Altice USA has also revised its arrangement with the largest long-term shareholder of Cogeco, Rogers Communications Inc. ('Rogers') (TSX: RCI.A and RCI.B, NYSE: RCI), to sell all the Canadian assets of Cogeco at an adjusted net price of C$5.2 billion, if its transaction with Cogeco is completed. Upon completion of the overall transaction, Altice USA would own all the U.S. assets (Atlantic Broadband) of Cogeco, and Rogers would own the Canadian assets.
If Altice USA is unable to arrive at a mutually satisfactory agreement by November 18, 2020, or, at the very least, it does not see a clear path forward to completion of a transaction, this revised offer will be withdrawn.

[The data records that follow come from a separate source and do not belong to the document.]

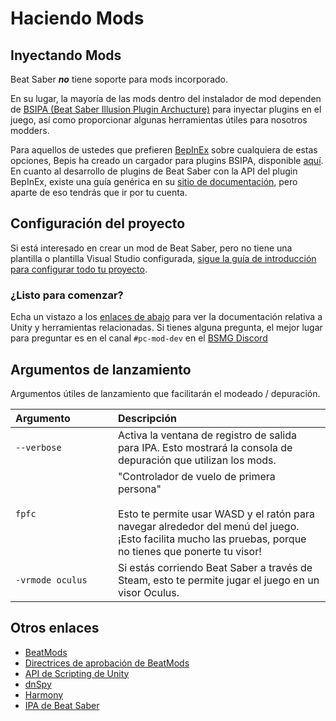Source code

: # Haciendo Mods
## Inyectando Mods
Beat Saber _**no**_ tiene soporte para mods incorporado.

En su lugar, la mayoría de las mods dentro del instalador de mod dependen de [BSIPA (Beat Saber Illusion Plugin Archucture)](https://github.com/nike4613/BeatSaber-IPA-Reloaded/) para inyectar plugins en el juego, así como proporcionar algunas herramientas útiles para nosotros modders.

Para aquellos de ustedes que prefieren [BepInEx](https://github.com/BepInEx/BepInEx) sobre cualquiera de estas opciones, Bepis ha creado un cargador para plugins BSIPA, disponible [aquí](https://github.com/BepInEx/BepInEx.BSIPA.Loader). En cuanto al desarrollo de plugins de Beat Saber con la API del plugin BepInEx, existe una guía genérica en su [sitio de documentación](https://bepinex.github.io/bepinex_docs/v5.0/articles/dev_guide/plugin_tutorial/index.html), pero aparte de eso tendrás que ir por tu cuenta.

## Configuración del proyecto
Si está interesado en crear un mod de Beat Saber, pero no tiene una plantilla o plantilla Visual Studio configurada, [sigue la guía de introducción para configurar todo tu proyecto](./intro.md).

### ¿Listo para comenzar?
Echa un vistazo a los [enlaces de abajo](#other-links) para ver la documentación relativa a Unity y herramientas relacionadas. Si tienes alguna pregunta, el mejor lugar para preguntar es en el canal `#pc-mod-dev` en el [BSMG Discord](https://discord.gg/beatsabermods)

## Argumentos de lanzamiento
Argumentos útiles de lanzamiento que facilitarán el modeado / depuración.

| Argumento&nbsp;&nbsp;&nbsp;&nbsp;&nbsp;&nbsp;&nbsp;&nbsp;&nbsp;&nbsp;&nbsp;&nbsp;&nbsp;&nbsp; | Descripción                                                                                                                                                                                                               |
| --------------------------------------------------------------------------------------------- |:------------------------------------------------------------------------------------------------------------------------------------------------------------------------------------------------------------------------- |
| `--verbose`                                                                                   | Activa la ventana de registro de salida para IPA. Esto mostrará la consola de depuración que utilizan los mods.                                                                                                           |
| `fpfc`                                                                                        | "Controlador de vuelo de primera persona"<br /><br />Esto te permite usar WASD y el ratón para navegar alrededor del menú del juego. ¡Esto facilita mucho las pruebas, porque no tienes que ponerte tu visor! |
| `-vrmode oculus`                                                                              | Si estás corriendo Beat Saber a través de Steam, esto te permite jugar el juego en un visor Oculus.                                                                                                                       |

## Otros enlaces
* [BeatMods](https://beatmods.com)
* [Directrices de aprobación de BeatMods](https://docs.google.com/document/d/15RBVesZdS-U94AvesJ2DJqcnAtgh9E2PZOcbjrQle5Y/edit?usp=sharing)
* [API de Scripting de Unity](https://docs.unity3d.com/ScriptReference/index.html)
* [dnSpy](https://github.com/0xd4d/dnSpy)
* [Harmony](https://github.com/pardeike/Harmony)
* [IPA de Beat Saber](https://github.com/nike4613/BeatSaber-IPA-Reloaded)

Dexter Goei, Chief Executive Officer of Altice USA said: 'We are pleased to present an incredibly attractive revised and enhanced offer for Cogeco that significantly rewards all shareholders and incorporates feedback from recent discussions with holders of subordinate voting shares. We encourage the Cogeco boards to act in the best interest of all shareholders and stakeholders as they thoughtfully consider this offer, and we respectfully request that the boards engage with us to discuss our proposal.'
Forward Looking Statements
Certain statements in this press release constitute forward-looking statements within the meaning of the Private Securities Litigation Reform Act of 1995. Investors are cautioned that the submission of a non-binding proposal to Cogeco should not be viewed as an indication that any specific transaction will be pursued or consummated. There can be no assurance that the offer will result in any specific action or transaction or agreement or, if a transaction is undertaken, as to the nature, terms or timing of such transaction. Altice USA and Rogers do not intend to disclose developments with respect to any discussions regarding the offer unless and until the Board of Directors of Altice USA and Rogers have approved a specific transaction or they otherwise determine that disclosure is necessary or appropriate. These forward-looking statements include, but are not limited to, all statements other than statements of historical facts contained in this release. These forward-looking statements can be identified by the use of forward-looking terminology, including the terms 'anticipate', 'believe', 'could', 'estimate', 'expect', 'forecast', 'intend', 'may', 'plan', 'project', 'should' or 'will' or, in each case, their negative, or other variations or comparable terminology. Where, in any forward-looking statement, we express an expectation or belief as to future results or events, such expectation or belief is expressed in good faith and believed to have a reasonable basis, but there can be no assurance that the expectation or belief will result or be achieved or accomplished. To the extent that statements in this release are not recitations of historical fact, such statements constitute forward-looking statements, which, by definition, involve risks and uncertainties that could cause actual results to differ materially from those expressed or implied by such statements including risks referred to in our most recently filed Annual Report on Form 10-K and in our most recently filed Quarterly Report on Form 10-Q. You are cautioned to not place undue reliance on Altice USA's forward-looking statements. Any forwardlooking statement speaks only as of the date on which it was made. Altice USA specifically disclaims any obligation to publicly update or revise any forward-looking statement, as of any future date.